Always refer to ‘Section 5: Firefighting measures” of the SDS to determine the correct extinguisher to use. Drenching amounts of water for instance may be the agent of choice for oxidizer-fed fires, which don’t require atmospheric oxygen.2

(iii) Minimize the fuel source: Fuel elimination is a way to contain a fire until the remainder of the fuel is consumed. Fires can be starved by using chemical retardants at the base of the flame, which coat the fuel, making it inaccessible to the fire.

(iv) Chemical chain reaction interruption: Free radicals produced through burning can be removed via a halon extinguisher, which creates an inert gas barrier.  However, many authorities have discontinued the use of these extinguishers as halon is listed as a Montreal Protocol ozone-depleting material.

Five classes of fires

Fires are generally grouped into five classes (not including oxidizer-fed fires), based on the fuel that is involved. The United States, Europe, and Australia use slightly different classification systems: the system below is the American one:

Class A: Solid non-metal combustible material including wood, paper, cloth, and many plastics

Class B: Flammable or combustible liquids (or gases) including gasoline, oil and acetone

Class C: Energized electrical equipment such as appliances or faulty wiring

Class D: Combustible metals including potassium, magnesium, and sodium

Class K: Commercial kitchen fires with cooking oils and grease

Six major types of extinguishers3

Portable extinguishers are useful for putting out small fires, but they are not effective against large, spreading fires.  For larger fires, close all doors and get professional assistance.   

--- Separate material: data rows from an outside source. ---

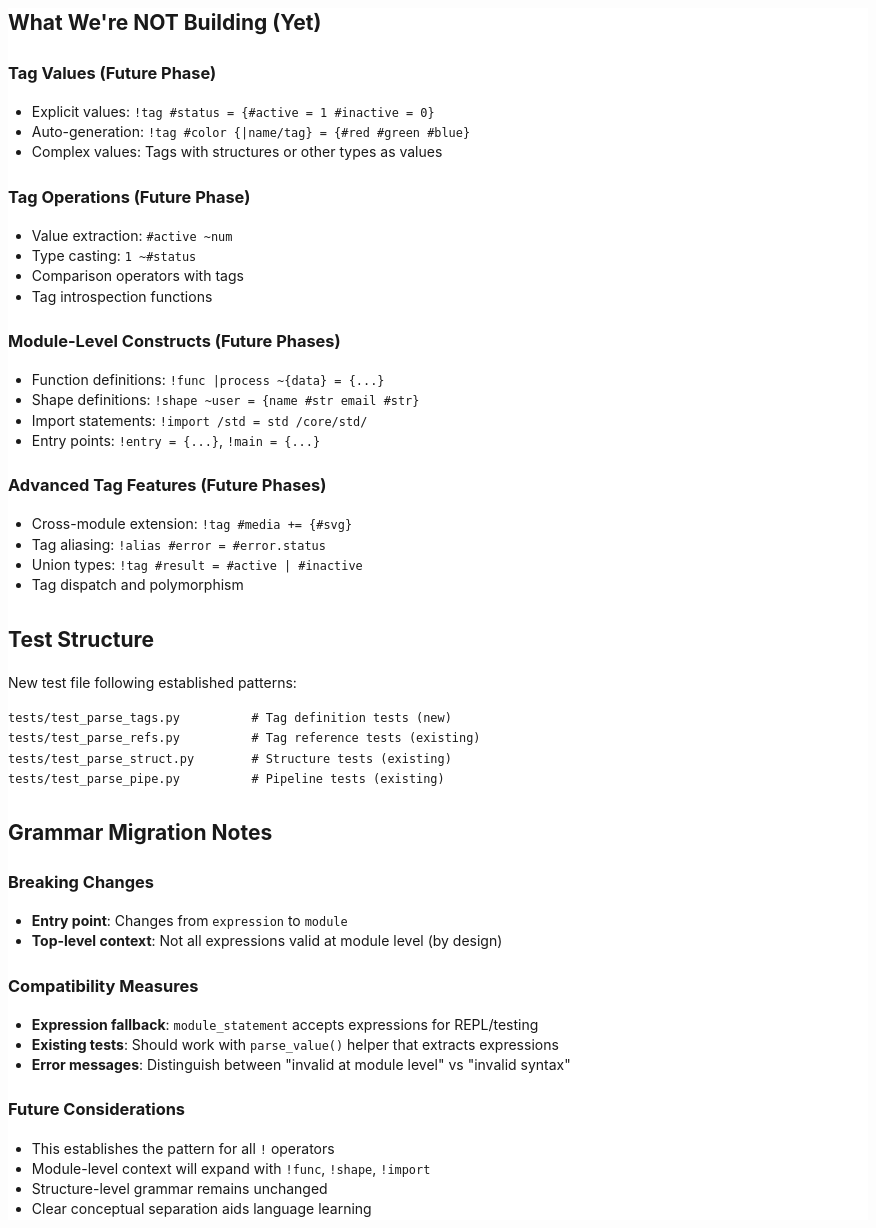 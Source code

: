 ## What We're NOT Building (Yet)

### Tag Values (Future Phase)
- Explicit values: `!tag #status = {#active = 1 #inactive = 0}`
- Auto-generation: `!tag #color {|name/tag} = {#red #green #blue}`
- Complex values: Tags with structures or other types as values

### Tag Operations (Future Phase)
- Value extraction: `#active ~num`
- Type casting: `1 ~#status`
- Comparison operators with tags
- Tag introspection functions

### Module-Level Constructs (Future Phases)
- Function definitions: `!func |process ~{data} = {...}`
- Shape definitions: `!shape ~user = {name #str email #str}`
- Import statements: `!import /std = std /core/std/`
- Entry points: `!entry = {...}`, `!main = {...}`

### Advanced Tag Features (Future Phases)
- Cross-module extension: `!tag #media += {#svg}`
- Tag aliasing: `!alias #error = #error.status`
- Union types: `!tag #result = #active | #inactive`
- Tag dispatch and polymorphism

## Test Structure

New test file following established patterns:

```
tests/test_parse_tags.py          # Tag definition tests (new)
tests/test_parse_refs.py          # Tag reference tests (existing)
tests/test_parse_struct.py        # Structure tests (existing)
tests/test_parse_pipe.py          # Pipeline tests (existing)
```

## Grammar Migration Notes

### Breaking Changes
- **Entry point**: Changes from `expression` to `module`
- **Top-level context**: Not all expressions valid at module level (by design)

### Compatibility Measures
- **Expression fallback**: `module_statement` accepts expressions for REPL/testing
- **Existing tests**: Should work with `parse_value()` helper that extracts expressions
- **Error messages**: Distinguish between "invalid at module level" vs "invalid syntax"

### Future Considerations
- This establishes the pattern for all `!` operators
- Module-level context will expand with `!func`, `!shape`, `!import`
- Structure-level grammar remains unchanged
- Clear conceptual separation aids language learning
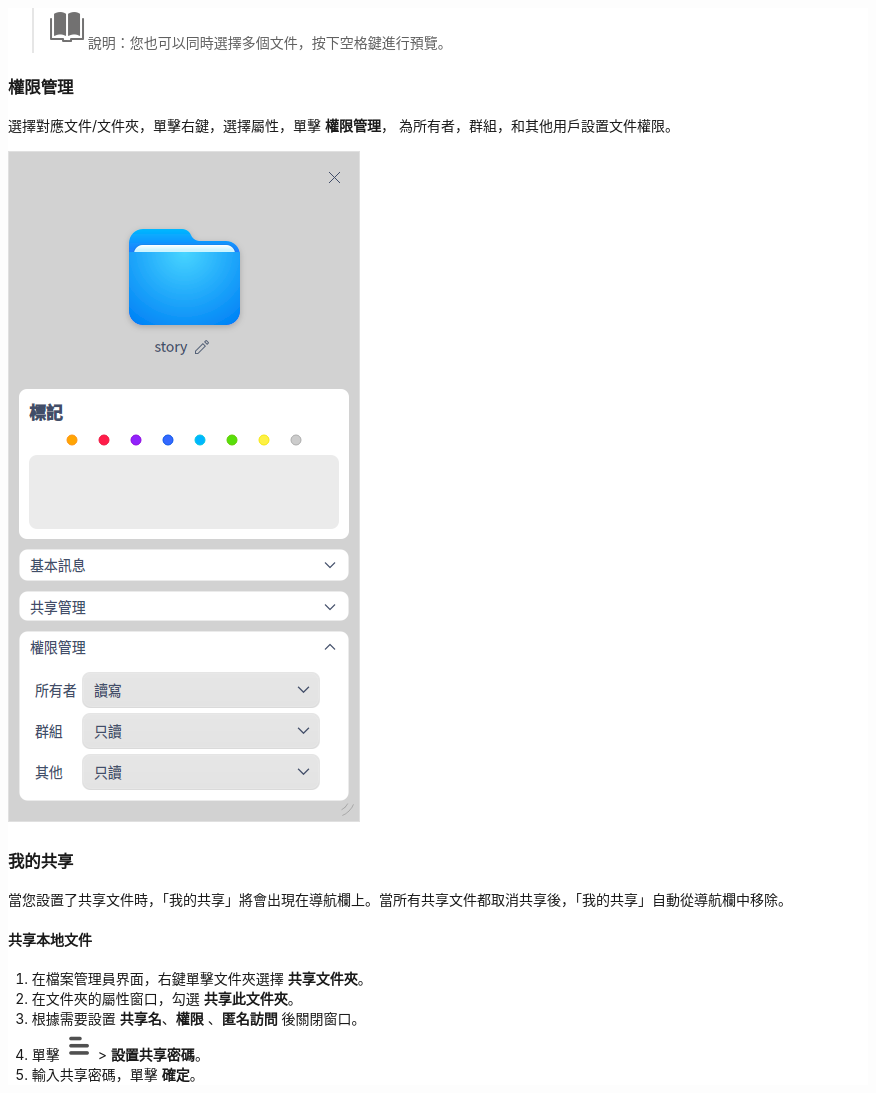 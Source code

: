 > ![notes](../common/notes.svg)說明：您也可以同時選擇多個文件，按下空格鍵進行預覽。


### 權限管理

選擇對應文件/文件夾，單擊右鍵，選擇屬性，單擊 **權限管理**， 為所有者，群組，和其他用戶設置文件權限。

![2|permission](fig/permission.png)

### 我的共享

當您設置了共享文件時，「我的共享」將會出現在導航欄上。當所有共享文件都取消共享後，「我的共享」自動從導航欄中移除。

#### 共享本地文件

1. 在檔案管理員界面，右鍵單擊文件夾選擇 **共享文件夾**。
2. 在文件夾的屬性窗口，勾選 **共享此文件夾**。
3. 根據需要設置 **共享名**、**權限** 、**匿名訪問** 後關閉窗口。
4. 單擊 ![icon_menu](../common/icon_menu.svg) > **設置共享密碼**。
5. 輸入共享密碼，單擊 **確定**。

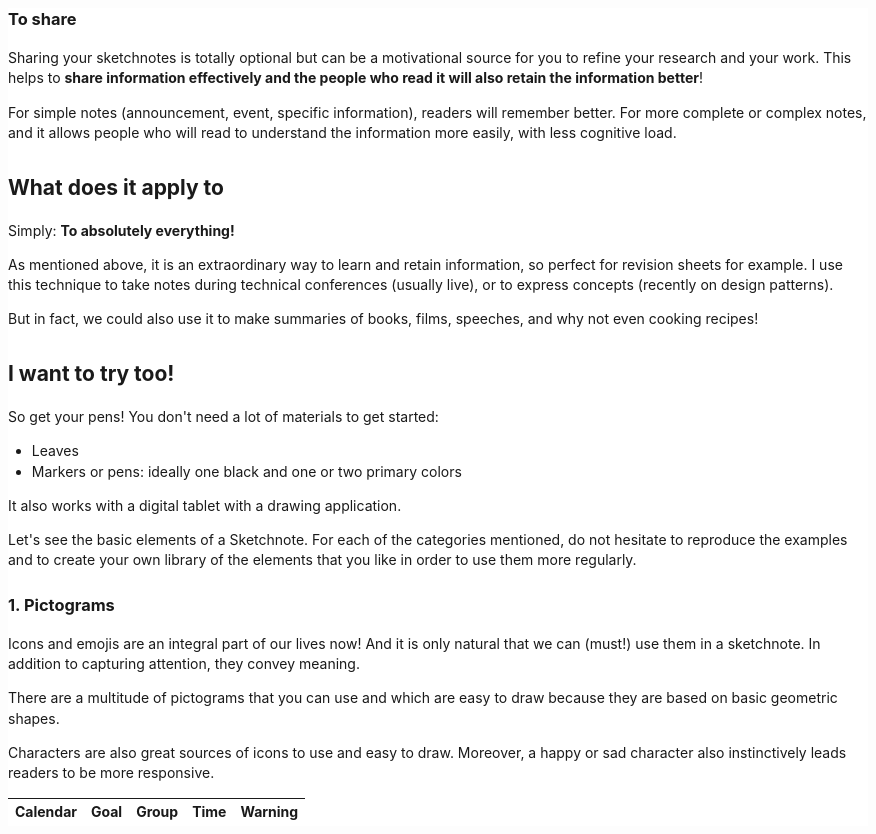 ### To share

Sharing your sketchnotes is totally optional but can be a motivational source for you to refine your research and your work. This helps to **share information effectively and the people who read it will also retain the information better**!

For simple notes (announcement, event, specific information), readers will remember better. For more complete or complex notes, and it allows people who will read to understand the information more easily, with less cognitive load.

## What does it apply to

Simply: **To absolutely everything!**

As mentioned above, it is an extraordinary way to learn and retain information, so perfect for revision sheets for example. I use this technique to take notes during technical conferences (usually live), or to express concepts (recently on design patterns).

But in fact, we could also use it to make summaries of books, films, speeches, and why not even cooking recipes!

## I want to try too!

So get your pens! You don't need a lot of materials to get started:

- Leaves
- Markers or pens: ideally one black and one or two primary colors

It also works with a digital tablet with a drawing application.

Let's see the basic elements of a Sketchnote. For each of the categories mentioned, do not hesitate to reproduce the examples and to create your own library of the elements that you like in order to use them more regularly.

### 1. Pictograms

Icons and emojis are an integral part of our lives now! And it is only natural that we can (must!) use them in a sketchnote. In addition to capturing attention, they convey meaning.

There are a multitude of pictograms that you can use and which are easy to draw because they are based on basic geometric shapes.

Characters are also great sources of icons to use and easy to draw. Moreover, a happy or sad character also instinctively leads readers to be more responsive.

| Calendar                                                                                                  | Goal                                                                                                   | Group                                                                                               | Time                                                                                              | Warning                                                                                                 |
| --------------------------------------------------------------------------------------------------------- | ------------------------------------------------------------------------------------------------------ | --------------------------------------------------------------------------------------------------- | ------------------------------------------------------------------------------------------------- | ------------------------------------------------------------------------------------------------------- |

Water extinguishers are used to cool and suffocate Class A fires. There are various types including water jet, water spray, water extinguishers with additives, and water mist or fog extinguishers.

Foam extinguishers use a mechanical or chemical reaction to create foam that cools and suffocates Class A and B fires.

Dry chemical extinguishers extinguish the fire primarily by interrupting the chemical chain reaction at the fuel’s surface. Multipurpose dry chemical extinguishers are suitable for Class A, B, C fires, while ordinary ones are for Class B and C fires only.

Dry powder extinguishers suitable for Class D fires separate fuel from oxygen and dissipate the heat from the burning metal.

Carbon dioxide extinguishers can be used to cool and suffocate (through oxygen displacement) Class B and C fires.

Wet chemical extinguishers cool and create a barrier between the oxygen and fuel of Class K commercial cooking fires. They may also be used on Class A fires in commercial kitchens.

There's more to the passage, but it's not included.